• [What you have to do] What is needed is the number of lines in the data below that include "derived", stated by itself.

(Collected data)
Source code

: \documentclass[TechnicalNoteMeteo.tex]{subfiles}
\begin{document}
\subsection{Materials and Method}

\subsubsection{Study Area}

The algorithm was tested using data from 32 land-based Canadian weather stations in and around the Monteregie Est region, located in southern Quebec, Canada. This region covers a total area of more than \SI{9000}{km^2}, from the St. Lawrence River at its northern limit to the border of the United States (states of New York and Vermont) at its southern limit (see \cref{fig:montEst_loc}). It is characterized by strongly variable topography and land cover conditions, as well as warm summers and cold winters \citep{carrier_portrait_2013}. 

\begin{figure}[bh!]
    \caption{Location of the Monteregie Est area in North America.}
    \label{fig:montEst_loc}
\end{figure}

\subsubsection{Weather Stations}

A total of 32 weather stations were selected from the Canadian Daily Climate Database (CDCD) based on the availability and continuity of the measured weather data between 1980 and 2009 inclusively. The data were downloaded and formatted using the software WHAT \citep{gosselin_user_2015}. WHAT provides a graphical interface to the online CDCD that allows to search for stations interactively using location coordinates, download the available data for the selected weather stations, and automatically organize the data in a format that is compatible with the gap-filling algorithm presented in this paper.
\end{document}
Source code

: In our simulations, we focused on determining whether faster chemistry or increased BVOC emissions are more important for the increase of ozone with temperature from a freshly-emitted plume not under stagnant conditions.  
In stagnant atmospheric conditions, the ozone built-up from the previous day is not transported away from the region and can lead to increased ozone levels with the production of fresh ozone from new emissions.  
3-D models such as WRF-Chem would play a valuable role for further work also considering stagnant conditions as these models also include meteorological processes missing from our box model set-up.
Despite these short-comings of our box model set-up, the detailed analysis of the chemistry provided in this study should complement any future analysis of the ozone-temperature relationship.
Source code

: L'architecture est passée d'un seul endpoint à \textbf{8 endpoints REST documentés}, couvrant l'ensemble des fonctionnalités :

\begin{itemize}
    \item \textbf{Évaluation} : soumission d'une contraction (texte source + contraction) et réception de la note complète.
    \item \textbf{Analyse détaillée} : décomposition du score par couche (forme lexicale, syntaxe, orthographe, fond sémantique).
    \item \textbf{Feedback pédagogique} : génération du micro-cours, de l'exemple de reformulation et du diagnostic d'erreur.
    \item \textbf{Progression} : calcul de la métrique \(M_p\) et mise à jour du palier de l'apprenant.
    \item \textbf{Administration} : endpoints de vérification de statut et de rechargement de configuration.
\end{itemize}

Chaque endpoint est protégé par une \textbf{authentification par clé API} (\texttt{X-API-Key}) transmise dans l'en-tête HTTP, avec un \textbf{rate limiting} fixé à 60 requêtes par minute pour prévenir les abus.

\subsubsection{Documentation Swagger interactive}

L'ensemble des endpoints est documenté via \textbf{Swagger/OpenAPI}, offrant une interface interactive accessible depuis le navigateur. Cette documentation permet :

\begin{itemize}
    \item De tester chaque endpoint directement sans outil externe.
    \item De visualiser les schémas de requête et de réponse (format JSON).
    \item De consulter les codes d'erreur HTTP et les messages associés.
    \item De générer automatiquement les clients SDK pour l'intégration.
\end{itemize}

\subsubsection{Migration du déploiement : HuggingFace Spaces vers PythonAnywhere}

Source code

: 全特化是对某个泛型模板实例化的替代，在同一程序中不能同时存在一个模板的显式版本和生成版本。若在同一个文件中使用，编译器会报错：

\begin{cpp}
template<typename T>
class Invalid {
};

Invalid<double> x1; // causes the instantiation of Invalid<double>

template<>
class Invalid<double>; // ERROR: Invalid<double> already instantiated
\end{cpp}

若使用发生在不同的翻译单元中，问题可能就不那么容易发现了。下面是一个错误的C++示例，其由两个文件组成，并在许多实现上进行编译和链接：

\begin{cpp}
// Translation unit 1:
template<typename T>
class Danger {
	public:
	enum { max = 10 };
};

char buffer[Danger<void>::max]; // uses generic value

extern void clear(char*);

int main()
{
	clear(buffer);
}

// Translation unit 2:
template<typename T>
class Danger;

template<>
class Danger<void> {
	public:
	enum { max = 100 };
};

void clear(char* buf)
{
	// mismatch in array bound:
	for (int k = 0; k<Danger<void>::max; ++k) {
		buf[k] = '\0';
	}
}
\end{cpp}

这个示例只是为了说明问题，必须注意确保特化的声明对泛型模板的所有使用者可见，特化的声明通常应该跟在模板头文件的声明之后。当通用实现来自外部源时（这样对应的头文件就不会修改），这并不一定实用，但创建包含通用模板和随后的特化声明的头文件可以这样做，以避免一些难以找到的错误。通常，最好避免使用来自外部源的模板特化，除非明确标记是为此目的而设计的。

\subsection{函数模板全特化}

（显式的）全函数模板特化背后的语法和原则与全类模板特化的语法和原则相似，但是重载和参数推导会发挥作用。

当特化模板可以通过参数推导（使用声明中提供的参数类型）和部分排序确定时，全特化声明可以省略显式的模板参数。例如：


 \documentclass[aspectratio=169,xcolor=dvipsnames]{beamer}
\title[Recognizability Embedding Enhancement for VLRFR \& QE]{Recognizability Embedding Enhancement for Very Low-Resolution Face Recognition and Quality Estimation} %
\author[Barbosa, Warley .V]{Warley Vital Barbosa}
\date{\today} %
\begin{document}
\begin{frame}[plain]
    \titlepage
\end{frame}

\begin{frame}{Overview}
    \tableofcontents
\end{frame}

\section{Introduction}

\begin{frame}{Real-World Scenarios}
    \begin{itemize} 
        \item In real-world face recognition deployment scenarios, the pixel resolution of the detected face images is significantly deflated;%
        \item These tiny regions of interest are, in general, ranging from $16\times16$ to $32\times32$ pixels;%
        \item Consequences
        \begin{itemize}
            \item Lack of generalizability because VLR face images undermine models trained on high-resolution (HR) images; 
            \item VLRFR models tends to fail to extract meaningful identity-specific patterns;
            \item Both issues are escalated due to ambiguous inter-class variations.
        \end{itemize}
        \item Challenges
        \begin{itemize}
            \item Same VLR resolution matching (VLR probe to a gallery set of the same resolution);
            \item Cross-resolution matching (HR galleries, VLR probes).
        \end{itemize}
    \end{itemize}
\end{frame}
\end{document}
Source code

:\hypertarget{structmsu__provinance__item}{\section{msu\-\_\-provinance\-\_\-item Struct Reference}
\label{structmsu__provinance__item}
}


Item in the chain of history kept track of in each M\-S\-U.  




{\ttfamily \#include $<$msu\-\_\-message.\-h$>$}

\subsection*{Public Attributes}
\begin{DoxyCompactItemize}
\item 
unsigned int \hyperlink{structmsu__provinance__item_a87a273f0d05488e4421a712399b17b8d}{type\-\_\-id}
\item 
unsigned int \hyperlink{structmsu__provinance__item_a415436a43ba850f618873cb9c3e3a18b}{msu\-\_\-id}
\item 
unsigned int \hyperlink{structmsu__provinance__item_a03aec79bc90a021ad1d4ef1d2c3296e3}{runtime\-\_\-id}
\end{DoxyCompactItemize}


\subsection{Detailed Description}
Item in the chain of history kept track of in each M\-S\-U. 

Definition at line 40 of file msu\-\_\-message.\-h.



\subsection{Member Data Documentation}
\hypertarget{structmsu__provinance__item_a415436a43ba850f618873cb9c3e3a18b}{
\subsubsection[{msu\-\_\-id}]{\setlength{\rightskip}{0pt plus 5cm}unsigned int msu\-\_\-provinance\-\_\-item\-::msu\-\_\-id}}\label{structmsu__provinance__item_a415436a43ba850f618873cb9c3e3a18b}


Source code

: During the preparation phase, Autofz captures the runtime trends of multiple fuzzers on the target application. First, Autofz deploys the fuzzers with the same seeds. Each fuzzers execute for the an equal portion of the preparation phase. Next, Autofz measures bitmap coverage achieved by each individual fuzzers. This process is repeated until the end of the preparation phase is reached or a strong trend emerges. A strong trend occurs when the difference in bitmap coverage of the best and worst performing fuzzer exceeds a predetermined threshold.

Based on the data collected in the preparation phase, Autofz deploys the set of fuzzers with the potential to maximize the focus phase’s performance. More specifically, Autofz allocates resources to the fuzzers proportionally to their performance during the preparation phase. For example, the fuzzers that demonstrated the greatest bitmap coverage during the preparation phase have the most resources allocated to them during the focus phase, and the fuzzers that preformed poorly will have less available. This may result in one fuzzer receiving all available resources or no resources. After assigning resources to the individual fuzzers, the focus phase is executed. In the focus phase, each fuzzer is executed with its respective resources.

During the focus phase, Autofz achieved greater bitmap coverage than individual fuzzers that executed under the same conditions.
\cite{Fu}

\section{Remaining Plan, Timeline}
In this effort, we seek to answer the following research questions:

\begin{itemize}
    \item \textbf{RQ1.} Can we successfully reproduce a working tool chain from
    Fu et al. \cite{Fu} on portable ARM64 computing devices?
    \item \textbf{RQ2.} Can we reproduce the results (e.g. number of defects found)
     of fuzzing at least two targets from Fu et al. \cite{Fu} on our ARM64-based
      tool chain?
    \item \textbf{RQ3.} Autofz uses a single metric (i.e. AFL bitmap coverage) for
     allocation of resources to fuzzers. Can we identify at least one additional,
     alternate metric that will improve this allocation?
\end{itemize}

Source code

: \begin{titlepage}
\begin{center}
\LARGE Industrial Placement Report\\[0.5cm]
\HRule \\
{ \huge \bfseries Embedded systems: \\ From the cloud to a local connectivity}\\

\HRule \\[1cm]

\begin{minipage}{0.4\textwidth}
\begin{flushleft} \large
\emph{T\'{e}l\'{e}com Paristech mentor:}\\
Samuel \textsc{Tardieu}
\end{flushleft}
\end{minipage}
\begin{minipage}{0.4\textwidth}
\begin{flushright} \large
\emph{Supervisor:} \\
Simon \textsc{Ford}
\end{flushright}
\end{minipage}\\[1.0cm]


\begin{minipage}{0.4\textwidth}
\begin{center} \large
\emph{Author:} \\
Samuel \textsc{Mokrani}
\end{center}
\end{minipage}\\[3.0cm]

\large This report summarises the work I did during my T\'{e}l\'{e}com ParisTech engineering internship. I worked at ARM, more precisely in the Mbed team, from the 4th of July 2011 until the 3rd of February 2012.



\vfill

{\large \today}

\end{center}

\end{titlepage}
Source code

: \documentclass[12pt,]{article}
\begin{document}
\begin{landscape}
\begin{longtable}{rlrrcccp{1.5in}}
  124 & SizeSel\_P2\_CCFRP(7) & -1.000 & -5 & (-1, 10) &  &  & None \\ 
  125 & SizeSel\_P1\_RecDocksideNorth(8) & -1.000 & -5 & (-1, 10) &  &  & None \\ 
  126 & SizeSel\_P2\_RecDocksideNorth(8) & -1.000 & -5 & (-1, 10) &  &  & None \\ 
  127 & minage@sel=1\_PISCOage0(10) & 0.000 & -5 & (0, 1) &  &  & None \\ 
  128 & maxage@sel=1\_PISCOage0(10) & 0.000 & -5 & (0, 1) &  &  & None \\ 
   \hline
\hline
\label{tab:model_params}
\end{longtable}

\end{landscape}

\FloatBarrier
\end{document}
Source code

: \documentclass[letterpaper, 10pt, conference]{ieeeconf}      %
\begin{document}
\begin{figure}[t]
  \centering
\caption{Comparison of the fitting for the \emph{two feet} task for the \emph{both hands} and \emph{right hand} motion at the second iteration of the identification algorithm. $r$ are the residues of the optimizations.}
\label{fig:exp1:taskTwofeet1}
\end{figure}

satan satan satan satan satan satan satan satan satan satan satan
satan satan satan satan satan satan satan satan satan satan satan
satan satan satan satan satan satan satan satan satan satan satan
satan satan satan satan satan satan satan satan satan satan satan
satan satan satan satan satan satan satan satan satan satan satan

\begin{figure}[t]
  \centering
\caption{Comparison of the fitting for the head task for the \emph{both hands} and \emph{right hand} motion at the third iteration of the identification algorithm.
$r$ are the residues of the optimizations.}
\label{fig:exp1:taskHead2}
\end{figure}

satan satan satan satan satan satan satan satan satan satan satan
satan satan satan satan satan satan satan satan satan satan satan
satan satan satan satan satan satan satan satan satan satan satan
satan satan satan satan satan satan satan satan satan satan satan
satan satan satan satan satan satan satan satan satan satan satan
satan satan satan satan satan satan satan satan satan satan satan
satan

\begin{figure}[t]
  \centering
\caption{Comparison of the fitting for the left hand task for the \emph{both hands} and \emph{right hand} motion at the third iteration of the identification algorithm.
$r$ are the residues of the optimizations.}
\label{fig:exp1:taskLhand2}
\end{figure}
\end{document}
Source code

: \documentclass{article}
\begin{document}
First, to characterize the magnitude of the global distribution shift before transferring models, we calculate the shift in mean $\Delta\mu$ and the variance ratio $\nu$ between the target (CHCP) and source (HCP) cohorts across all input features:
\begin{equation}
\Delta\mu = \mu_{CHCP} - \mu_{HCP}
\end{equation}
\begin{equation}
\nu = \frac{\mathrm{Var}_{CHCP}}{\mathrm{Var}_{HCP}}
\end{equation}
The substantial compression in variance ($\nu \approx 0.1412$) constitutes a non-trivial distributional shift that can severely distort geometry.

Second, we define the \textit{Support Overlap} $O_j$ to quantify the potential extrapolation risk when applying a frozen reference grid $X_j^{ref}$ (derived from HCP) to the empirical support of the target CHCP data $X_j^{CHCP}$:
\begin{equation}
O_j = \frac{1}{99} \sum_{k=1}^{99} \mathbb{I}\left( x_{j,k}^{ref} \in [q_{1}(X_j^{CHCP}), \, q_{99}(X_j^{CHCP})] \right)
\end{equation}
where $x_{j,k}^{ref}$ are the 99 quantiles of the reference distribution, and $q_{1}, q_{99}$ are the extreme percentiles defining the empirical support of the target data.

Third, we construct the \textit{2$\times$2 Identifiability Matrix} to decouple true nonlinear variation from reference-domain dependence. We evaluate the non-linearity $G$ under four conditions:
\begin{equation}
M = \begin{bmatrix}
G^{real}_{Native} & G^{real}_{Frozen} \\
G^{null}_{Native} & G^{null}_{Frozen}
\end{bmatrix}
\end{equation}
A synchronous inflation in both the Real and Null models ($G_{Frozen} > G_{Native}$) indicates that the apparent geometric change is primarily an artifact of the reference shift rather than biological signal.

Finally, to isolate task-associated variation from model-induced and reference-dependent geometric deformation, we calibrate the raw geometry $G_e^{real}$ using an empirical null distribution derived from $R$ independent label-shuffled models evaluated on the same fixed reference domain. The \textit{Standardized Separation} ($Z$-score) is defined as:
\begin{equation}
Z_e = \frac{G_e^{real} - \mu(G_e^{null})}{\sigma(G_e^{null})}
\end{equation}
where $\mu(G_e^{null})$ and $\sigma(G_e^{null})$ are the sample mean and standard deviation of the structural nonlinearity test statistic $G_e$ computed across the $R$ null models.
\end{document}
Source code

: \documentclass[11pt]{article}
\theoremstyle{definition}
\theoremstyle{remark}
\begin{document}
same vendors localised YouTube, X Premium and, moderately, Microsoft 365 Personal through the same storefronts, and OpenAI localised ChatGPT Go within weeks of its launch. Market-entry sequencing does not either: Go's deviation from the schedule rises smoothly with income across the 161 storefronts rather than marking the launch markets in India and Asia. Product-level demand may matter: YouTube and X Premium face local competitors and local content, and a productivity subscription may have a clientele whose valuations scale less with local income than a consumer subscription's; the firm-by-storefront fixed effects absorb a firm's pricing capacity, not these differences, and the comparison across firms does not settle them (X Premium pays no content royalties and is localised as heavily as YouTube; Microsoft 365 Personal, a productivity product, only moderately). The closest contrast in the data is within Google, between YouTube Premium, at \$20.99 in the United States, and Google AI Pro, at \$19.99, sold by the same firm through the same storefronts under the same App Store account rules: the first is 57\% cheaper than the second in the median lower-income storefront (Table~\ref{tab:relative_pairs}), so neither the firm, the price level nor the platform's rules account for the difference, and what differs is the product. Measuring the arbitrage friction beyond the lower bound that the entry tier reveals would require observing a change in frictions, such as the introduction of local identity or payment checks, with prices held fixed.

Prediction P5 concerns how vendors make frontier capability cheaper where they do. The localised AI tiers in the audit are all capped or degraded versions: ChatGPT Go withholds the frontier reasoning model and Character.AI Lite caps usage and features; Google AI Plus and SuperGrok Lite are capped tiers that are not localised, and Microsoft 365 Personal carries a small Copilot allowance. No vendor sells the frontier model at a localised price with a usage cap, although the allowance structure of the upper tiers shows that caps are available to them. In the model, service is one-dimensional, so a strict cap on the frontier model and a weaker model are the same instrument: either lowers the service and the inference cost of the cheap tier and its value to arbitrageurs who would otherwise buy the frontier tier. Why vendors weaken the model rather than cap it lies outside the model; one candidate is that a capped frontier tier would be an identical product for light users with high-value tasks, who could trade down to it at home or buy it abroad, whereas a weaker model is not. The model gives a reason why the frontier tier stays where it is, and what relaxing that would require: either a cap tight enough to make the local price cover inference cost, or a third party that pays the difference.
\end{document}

• [Task response] 2